TASK PROMPT:
Within the listing below, locate all lines containing the word "begin". Copy each one.

___ SUPPLIED DATA ___

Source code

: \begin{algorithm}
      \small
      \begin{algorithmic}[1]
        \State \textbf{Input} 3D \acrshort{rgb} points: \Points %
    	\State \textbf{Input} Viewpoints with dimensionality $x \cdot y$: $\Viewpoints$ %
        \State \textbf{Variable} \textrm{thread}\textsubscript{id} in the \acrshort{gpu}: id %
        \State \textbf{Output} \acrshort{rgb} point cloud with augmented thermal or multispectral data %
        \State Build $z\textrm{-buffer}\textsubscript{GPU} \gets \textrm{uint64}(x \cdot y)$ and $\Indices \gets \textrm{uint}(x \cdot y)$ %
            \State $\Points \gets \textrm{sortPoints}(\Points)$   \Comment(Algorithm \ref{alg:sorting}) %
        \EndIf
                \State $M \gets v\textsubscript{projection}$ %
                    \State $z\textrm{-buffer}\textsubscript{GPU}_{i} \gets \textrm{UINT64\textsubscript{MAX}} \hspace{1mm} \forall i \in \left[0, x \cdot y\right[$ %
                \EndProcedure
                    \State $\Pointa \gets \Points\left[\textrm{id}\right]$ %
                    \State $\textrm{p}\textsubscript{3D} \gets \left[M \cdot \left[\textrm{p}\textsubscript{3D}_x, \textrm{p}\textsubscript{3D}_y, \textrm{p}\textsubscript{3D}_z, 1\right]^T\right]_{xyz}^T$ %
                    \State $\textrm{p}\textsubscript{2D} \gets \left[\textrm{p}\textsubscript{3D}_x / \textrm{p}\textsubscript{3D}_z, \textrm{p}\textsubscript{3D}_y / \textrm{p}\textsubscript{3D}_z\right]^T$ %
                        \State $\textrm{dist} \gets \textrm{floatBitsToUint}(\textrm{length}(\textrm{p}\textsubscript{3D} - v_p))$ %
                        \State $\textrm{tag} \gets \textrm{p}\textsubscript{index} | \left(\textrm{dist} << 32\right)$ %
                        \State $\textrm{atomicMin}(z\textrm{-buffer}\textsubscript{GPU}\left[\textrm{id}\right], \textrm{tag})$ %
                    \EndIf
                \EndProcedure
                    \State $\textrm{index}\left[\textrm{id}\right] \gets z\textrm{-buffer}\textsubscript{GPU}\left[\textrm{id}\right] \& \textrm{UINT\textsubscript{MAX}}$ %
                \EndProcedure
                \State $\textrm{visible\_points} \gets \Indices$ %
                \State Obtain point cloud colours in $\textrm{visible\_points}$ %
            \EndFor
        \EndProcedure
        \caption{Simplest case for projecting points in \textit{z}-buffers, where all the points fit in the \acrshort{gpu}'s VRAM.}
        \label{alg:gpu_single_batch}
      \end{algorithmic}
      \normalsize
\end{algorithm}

___
___ SUPPLIED DATA ___

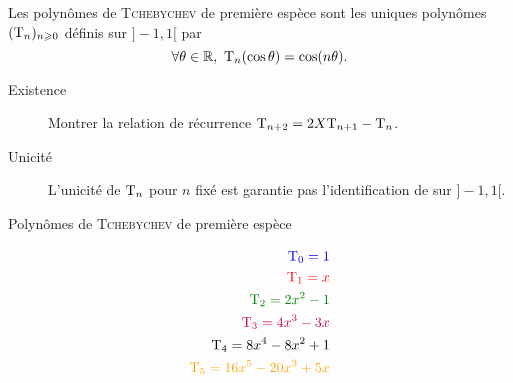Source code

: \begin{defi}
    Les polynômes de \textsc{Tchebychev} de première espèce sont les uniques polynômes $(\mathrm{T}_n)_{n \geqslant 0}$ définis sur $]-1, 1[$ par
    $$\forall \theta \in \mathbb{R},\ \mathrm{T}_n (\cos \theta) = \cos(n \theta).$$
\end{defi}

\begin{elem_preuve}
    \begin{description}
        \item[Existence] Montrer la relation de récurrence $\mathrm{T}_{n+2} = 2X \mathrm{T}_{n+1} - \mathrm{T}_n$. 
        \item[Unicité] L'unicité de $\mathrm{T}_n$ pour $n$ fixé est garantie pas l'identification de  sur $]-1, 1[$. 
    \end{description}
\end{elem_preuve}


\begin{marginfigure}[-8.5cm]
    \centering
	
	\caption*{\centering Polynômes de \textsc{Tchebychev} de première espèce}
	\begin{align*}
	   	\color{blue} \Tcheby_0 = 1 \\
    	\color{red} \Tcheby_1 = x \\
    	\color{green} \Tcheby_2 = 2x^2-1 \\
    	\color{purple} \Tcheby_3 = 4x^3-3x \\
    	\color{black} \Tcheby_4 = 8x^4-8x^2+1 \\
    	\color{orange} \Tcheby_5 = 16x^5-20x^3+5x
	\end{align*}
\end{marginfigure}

___

RESPONSE TO THIS TASK:
: \begin{algorithm}
      \begin{algorithmic}[1]
: \begin{defi}
\begin{elem_preuve}
    \begin{description}
\begin{marginfigure}[-8.5cm]
	\begin{align*}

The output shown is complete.